# Solution to my problem?



## hazdxb (Oct 11, 2008)

Ok guys so I live in UAE,Dubai and there are no dirt jumps here at all. So i've been trying to make some dirt jumps on a property in front of my house because no here cares as long as you don't bring in machinery and its near my house which i use as a water source. This was my fourth time rebuilding the same damn jump and it always gets to about waist height when someone comes along and wrecks it! IT IS SOOO DAMN FRUSTRATING :madman: There are literally chunks of the dj missing everytime! I have no idea who does it the only thing i know is that it is wrecked while im in school:madmax: . I really need a solution! what do you guys do to stop your jumps getting wrecked?! 
The only solution i could think of is building at a place bout 15 mins from my house that would be hidden away but the dirt here is so sandy it would be impossible to make jumps without a water source as there is no water source nearby.....
So anybody have any ideas because i would REALLY appreciate it.
thnx


----------



## Ayenn (Jul 25, 2010)

There really is no solution to your problem. People destroy other people's work. It is a sad aspect of human nature.

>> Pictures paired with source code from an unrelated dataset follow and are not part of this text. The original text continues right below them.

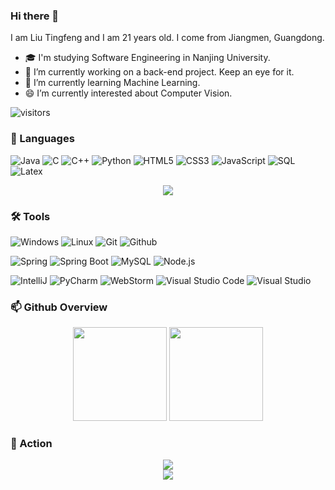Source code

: ### Hi there 👋

<!--
**TF-Liu/TF-Liu** is a ✨ _special_ ✨ repository because its `README.md` (this file) appears on your GitHub profile.

Here are some ideas to get you started:

- 🔭 I’m currently working on ...
- 🌱 I’m currently learning ...
- 👯 I’m looking to collaborate on ...
- 🤔 I’m looking for help with ...
- 💬 Ask me about ...
- 📫 How to reach me: ...
- 😄 Pronouns: ...
- ⚡ Fun fact: ...
-->

I am Liu Tingfeng and I am 21 years old. I come from Jiangmen, Guangdong.

- 🎓 I'm studying Software Engineering in Nanjing University.
- 🔭 I’m currently working on a back-end project. Keep an eye for it.
- 🌱 I’m currently learning Machine Learning.
- 😄 I’m currently interested about Computer Vision.

![visitors](https://visitor-badge.glitch.me/badge?page_id=TF-Liu)

### 💬 Languages

![Java](https://img.shields.io/badge/-Java-007396?style=flat&logo=java)
![C](https://img.shields.io/badge/-C-A8B9CC?style=flat&logo=c&logoColor=black)
![C++](https://img.shields.io/badge/-C++-00599C?style=flat&logo=c%2B%2B)
![Python](https://img.shields.io/badge/-Python-3776AB?style=flat&logo=python&logoColor=white)
![HTML5](https://img.shields.io/badge/-HTML5-E34F26?style=flat&logo=html5&logoColor=white)
![CSS3](https://img.shields.io/badge/-CSS-1572B6?style=flat&logo=css3&logoColor=white)
![JavaScript](https://img.shields.io/badge/-JavaScript-F7DF1E?style=flat&logo=javascript&logoColor=black)
![SQL](https://img.shields.io/badge/-SQL-4479A1?style=flat&logo=mysql&logoColor=white)
![Latex](https://img.shields.io/badge/-Latex-008080?style=flat&logo=latex&logoColor=white)

<div align="center">
    <img src="https://readme-typing-svg.herokuapp.com/?lines=System.out.println(%22Hello%2C%20World!%22);printf(%22Hello%2C%20World!%22);std::cout%20<<%20%22Hello%2C%20World!%22;print(%22Hello%2C%20World!%22);document.write('Hello%2C%20World');&center=true">
</div>

### 🛠 Tools

![Windows](https://img.shields.io/badge/-Windows-0078D6?style=flat&logo=windows&logoColor=white)
![Linux](https://img.shields.io/badge/-Linux-FCC624?style=flat&logo=linux&logoColor=black)
![Git](https://img.shields.io/badge/-Git-F05032?style=flat&logo=git&logoColor=white)
![Github](https://img.shields.io/badge/-Github-181717?style=flat&logo=github&logoColor=white)

![Spring](https://img.shields.io/badge/-Spring-6DB33F?style=flat&logo=Spring&logoColor=white)
![Spring Boot](https://img.shields.io/badge/-Spring%20Boot-6DB33F?style=flat&logo=Spring%20Boot&logoColor=white)
![MySQL](https://img.shields.io/badge/-MySQL-4479A1?style=flat&logo=mysql&logoColor=white)
![Node.js](https://img.shields.io/badge/-Node.js-339933?style=flat&logo=node.js&logoColor=white)

![IntelliJ](https://img.shields.io/badge/-IntelliJ%20IDEA-000000?style=flat&logo=intellijidea&logoColor=white)
![PyCharm](https://img.shields.io/badge/-PyCharm-000000?style=flat&logo=pycharm&logoColor=white)
![WebStorm](https://img.shields.io/badge/-WebStorm-000000?style=flat&logo=webstorm&logoColor=white)
![Visual Studio Code](https://img.shields.io/badge/-Visual%20Studio%20Code-007ACC?style=flat&logo=visualstudiocode&logoColor=white)
![Visual Studio](https://img.shields.io/badge/-Visual%20Studio-5C2D91?style=flat&logo=visualstudio&logoColor=white)


### 📫 Github Overview
<div align="center"> 
  <img height="150px" src="https://github-readme-stats.vercel.app/api?username=TF-Liu&hide_border=true&show_icons=trueline_height=21&text_color=000&icon_color=000&bg_color=0,ea6161,ffc64d,fffc4d,52fa5a&theme=graywhite" />
  <img height="150px" src="https://github-readme-stats.vercel.app/api/top-langs/?username=TF-Liu&hide_border=true&layout=compact&langs_count=6&text_color=000&icon_color=fff&bg_color=0,52fa5a,4dfcff,c64dff&theme=graywhite" /> </div>
  
### 🚀 Action
<div align="center"> <img src="https://cdn.jsdelivr.net/gh/TF-Liu/TF-Liu/assets/github-contribution-grid-snake.svg" /></div>
<div align="center"> <img src="https://activity-graph.herokuapp.com/graph?username=TF-Liu&theme=xcode" /> </div>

This is why dirt jumps and pump tracks are either local municipally supported or protected constructions (parks) or are hidden away in secret places and way off the beaten path.

As far as the sand thing goes... there is no help for that. You simply live in the wrong part of the world to make dirt jumps out of local soil and I suspect the heavy clay type that is ideal is not something you have access to for a reasonable price. The advice there is to make your jumps out of other materials that are far more sturdy that granular sand. The first thing that comes to mind is wood but even that might be on the expensive side in Dubai. What other building materials do you have access to?


----------



## hazdxb (Oct 11, 2008)

Thank you for your help ayenn i calmed down a bit and started thinking.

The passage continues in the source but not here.